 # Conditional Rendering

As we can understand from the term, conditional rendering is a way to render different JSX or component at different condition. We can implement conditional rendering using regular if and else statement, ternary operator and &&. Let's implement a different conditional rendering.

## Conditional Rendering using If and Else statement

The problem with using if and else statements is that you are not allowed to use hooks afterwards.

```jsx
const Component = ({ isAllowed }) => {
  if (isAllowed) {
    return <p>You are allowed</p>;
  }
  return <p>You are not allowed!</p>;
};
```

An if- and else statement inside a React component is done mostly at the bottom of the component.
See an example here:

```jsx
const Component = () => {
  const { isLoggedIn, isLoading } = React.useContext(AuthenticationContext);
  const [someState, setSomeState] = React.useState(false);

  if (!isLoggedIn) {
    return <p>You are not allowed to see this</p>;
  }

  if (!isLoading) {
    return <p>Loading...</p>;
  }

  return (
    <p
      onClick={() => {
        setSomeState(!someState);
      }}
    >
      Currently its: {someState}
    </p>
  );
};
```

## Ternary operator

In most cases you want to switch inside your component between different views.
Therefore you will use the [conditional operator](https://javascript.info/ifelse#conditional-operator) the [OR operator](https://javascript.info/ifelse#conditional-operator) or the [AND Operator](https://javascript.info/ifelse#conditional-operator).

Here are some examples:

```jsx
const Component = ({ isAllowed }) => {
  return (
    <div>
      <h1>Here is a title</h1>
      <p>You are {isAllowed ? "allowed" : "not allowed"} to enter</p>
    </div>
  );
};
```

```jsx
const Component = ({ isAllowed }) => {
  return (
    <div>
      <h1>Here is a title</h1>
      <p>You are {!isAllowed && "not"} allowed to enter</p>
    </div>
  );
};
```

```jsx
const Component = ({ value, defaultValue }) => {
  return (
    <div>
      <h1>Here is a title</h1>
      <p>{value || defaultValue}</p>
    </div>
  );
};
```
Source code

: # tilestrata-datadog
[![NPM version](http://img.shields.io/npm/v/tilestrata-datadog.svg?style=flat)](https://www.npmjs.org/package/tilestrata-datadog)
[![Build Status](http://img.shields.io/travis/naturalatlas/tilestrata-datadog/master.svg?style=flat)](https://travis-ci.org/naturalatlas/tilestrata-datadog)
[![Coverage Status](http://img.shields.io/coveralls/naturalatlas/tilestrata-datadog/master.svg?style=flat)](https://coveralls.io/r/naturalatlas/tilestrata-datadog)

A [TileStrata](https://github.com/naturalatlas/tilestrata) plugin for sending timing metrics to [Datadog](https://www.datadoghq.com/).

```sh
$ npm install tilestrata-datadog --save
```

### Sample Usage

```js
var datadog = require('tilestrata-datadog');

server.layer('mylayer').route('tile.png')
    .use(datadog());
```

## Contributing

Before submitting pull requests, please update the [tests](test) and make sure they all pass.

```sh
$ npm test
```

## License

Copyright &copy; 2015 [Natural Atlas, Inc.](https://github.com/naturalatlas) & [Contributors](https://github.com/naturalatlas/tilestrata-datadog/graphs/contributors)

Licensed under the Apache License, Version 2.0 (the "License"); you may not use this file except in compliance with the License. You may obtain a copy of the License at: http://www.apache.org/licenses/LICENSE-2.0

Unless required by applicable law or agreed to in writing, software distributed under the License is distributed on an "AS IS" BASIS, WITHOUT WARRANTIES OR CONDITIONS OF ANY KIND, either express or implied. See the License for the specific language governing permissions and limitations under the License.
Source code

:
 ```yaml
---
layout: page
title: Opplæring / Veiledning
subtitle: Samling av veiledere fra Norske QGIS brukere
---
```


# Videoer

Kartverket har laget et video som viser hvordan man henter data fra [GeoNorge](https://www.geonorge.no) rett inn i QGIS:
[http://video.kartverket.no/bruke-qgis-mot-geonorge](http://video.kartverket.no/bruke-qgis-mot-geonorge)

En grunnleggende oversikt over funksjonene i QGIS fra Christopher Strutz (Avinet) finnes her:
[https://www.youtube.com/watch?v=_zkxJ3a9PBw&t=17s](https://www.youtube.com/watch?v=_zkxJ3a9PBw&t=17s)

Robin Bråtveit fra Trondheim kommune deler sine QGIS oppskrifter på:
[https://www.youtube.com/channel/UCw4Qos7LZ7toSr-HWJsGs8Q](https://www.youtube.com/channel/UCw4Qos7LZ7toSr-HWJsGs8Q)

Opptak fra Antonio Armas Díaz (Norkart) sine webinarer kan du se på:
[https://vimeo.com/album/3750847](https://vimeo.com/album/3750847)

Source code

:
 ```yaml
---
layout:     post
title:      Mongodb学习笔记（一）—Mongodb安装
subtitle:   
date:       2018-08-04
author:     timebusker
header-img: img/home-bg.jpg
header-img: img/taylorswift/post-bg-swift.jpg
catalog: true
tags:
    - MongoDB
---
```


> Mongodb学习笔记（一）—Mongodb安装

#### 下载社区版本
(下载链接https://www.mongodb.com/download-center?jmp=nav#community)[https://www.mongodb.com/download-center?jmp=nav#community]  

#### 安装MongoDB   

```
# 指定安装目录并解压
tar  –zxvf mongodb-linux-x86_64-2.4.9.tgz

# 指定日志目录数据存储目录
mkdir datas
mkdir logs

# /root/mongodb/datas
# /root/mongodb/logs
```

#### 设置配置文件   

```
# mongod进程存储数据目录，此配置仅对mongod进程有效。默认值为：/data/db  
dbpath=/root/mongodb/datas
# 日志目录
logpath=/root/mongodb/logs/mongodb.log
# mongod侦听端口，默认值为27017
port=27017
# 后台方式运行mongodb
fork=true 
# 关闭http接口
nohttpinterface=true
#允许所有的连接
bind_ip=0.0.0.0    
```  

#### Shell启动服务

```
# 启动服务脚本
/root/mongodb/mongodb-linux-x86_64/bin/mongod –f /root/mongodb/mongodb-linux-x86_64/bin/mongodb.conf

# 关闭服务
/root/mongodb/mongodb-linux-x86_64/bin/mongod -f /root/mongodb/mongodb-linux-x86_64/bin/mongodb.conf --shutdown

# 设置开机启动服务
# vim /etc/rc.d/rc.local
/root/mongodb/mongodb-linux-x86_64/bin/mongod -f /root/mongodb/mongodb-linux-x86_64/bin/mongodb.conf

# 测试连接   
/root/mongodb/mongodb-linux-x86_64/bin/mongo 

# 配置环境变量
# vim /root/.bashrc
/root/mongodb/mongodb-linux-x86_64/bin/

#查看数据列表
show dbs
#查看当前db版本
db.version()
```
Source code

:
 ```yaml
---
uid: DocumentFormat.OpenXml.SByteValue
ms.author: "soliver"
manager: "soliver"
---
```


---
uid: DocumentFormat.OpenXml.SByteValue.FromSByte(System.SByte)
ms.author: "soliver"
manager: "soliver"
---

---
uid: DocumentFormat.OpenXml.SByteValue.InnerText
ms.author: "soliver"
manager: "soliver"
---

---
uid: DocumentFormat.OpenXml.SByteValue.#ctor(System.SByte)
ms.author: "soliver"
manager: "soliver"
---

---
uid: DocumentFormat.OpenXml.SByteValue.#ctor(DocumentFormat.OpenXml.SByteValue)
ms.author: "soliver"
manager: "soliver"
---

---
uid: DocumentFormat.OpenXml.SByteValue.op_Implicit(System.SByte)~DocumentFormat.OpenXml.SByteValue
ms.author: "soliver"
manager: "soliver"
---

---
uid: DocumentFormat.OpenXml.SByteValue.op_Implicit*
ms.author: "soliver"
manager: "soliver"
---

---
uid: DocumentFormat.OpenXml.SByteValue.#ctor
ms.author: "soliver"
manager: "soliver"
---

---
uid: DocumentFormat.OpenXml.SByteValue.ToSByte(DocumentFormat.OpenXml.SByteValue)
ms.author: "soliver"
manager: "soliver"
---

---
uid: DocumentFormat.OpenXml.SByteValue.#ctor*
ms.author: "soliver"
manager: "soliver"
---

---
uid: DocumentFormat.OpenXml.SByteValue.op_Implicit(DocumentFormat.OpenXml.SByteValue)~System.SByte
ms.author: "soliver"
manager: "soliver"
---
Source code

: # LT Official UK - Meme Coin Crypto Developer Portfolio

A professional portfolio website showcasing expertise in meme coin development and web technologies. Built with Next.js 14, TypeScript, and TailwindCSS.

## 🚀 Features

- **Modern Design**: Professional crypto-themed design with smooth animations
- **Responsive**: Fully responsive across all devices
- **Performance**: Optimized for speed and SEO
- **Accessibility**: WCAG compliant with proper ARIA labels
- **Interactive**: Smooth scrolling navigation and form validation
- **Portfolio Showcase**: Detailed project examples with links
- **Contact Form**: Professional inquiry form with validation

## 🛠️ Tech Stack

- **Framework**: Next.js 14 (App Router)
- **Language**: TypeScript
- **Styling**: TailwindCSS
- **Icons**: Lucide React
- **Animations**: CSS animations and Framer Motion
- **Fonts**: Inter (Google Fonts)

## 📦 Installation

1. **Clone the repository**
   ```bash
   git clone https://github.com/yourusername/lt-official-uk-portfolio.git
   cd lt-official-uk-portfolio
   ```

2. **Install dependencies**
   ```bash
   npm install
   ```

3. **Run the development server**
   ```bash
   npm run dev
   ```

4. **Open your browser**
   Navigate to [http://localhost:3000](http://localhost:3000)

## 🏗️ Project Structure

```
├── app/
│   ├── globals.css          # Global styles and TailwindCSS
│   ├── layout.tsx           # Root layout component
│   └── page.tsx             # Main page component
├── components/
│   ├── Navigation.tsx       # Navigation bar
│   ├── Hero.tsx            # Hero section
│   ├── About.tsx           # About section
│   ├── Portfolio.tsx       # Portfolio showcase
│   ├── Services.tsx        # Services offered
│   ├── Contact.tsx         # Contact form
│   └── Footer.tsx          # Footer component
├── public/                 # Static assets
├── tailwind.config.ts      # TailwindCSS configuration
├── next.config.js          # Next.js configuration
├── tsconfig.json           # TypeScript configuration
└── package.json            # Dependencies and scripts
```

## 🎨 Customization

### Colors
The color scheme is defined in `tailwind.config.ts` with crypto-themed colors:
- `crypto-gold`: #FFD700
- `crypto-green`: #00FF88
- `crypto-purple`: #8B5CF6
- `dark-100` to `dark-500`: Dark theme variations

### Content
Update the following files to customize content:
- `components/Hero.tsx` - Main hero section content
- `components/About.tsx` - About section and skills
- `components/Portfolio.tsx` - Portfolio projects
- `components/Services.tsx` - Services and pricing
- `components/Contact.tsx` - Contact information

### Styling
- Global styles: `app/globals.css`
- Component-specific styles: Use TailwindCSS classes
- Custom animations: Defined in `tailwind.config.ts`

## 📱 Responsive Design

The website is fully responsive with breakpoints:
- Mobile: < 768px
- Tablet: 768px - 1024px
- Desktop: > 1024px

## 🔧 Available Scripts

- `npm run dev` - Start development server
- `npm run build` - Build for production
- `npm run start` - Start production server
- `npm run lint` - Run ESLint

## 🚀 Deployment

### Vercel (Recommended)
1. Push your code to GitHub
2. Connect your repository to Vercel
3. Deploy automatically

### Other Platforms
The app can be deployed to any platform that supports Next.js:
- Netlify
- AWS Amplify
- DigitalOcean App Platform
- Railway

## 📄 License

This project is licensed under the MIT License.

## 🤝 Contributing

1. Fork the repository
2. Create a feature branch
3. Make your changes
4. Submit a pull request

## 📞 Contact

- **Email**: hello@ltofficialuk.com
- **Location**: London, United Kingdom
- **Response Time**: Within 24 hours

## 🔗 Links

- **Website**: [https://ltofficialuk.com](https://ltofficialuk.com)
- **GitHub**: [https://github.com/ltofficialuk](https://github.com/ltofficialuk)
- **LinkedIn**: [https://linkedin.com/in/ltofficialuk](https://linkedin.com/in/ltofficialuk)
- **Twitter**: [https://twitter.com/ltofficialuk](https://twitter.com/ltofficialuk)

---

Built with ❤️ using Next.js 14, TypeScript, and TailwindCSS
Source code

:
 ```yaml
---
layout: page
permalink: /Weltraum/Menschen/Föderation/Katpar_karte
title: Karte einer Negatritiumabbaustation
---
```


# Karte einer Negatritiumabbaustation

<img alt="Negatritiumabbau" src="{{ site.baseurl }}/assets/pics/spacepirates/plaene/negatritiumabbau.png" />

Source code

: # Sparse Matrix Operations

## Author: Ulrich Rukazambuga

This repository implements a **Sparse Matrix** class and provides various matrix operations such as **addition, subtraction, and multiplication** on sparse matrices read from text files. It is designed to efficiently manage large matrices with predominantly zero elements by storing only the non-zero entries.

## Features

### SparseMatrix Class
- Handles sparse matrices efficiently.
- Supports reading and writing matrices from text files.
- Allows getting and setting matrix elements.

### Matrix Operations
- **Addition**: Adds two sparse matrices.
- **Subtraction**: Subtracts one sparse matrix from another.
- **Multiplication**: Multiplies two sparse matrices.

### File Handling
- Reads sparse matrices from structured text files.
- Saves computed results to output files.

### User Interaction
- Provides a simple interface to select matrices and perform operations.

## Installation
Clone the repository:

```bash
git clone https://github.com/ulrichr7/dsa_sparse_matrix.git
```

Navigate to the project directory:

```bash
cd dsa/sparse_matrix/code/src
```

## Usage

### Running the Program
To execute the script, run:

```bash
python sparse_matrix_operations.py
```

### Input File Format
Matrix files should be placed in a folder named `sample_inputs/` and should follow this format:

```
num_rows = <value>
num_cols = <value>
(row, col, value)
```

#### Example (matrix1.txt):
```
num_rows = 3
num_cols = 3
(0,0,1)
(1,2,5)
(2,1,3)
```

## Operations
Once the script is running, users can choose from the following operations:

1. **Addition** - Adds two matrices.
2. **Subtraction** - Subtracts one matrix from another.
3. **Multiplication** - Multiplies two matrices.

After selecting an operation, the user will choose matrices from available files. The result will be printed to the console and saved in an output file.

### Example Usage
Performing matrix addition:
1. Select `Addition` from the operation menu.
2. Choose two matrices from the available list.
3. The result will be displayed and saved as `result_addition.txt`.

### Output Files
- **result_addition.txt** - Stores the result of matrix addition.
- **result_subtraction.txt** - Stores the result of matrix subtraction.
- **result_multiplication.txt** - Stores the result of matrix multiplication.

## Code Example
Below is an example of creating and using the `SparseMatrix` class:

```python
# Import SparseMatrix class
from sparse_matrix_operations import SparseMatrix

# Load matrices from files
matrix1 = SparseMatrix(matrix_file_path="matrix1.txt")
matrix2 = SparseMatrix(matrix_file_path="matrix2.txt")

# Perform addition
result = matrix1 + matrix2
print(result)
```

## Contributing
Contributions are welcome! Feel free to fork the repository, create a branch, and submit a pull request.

::::::::::

WHAT IS EXPECTED.
From the entries above, return exactly the line containing "## 🚀 Features", the line containing "- **Language**: TypeScript", and all lines between, and nothing else.

RESULT FOR THIS TASK.
## 🚀 Features

- **Modern Design**: Professional crypto-themed design with smooth animations
- **Responsive**: Fully responsive across all devices
- **Performance**: Optimized for speed and SEO
- **Accessibility**: WCAG compliant with proper ARIA labels
- **Interactive**: Smooth scrolling navigation and form validation
- **Portfolio Showcase**: Detailed project examples with links
- **Contact Form**: Professional inquiry form with validation

## 🛠️ Tech Stack

- **Framework**: Next.js 14 (App Router)
- **Language**: TypeScript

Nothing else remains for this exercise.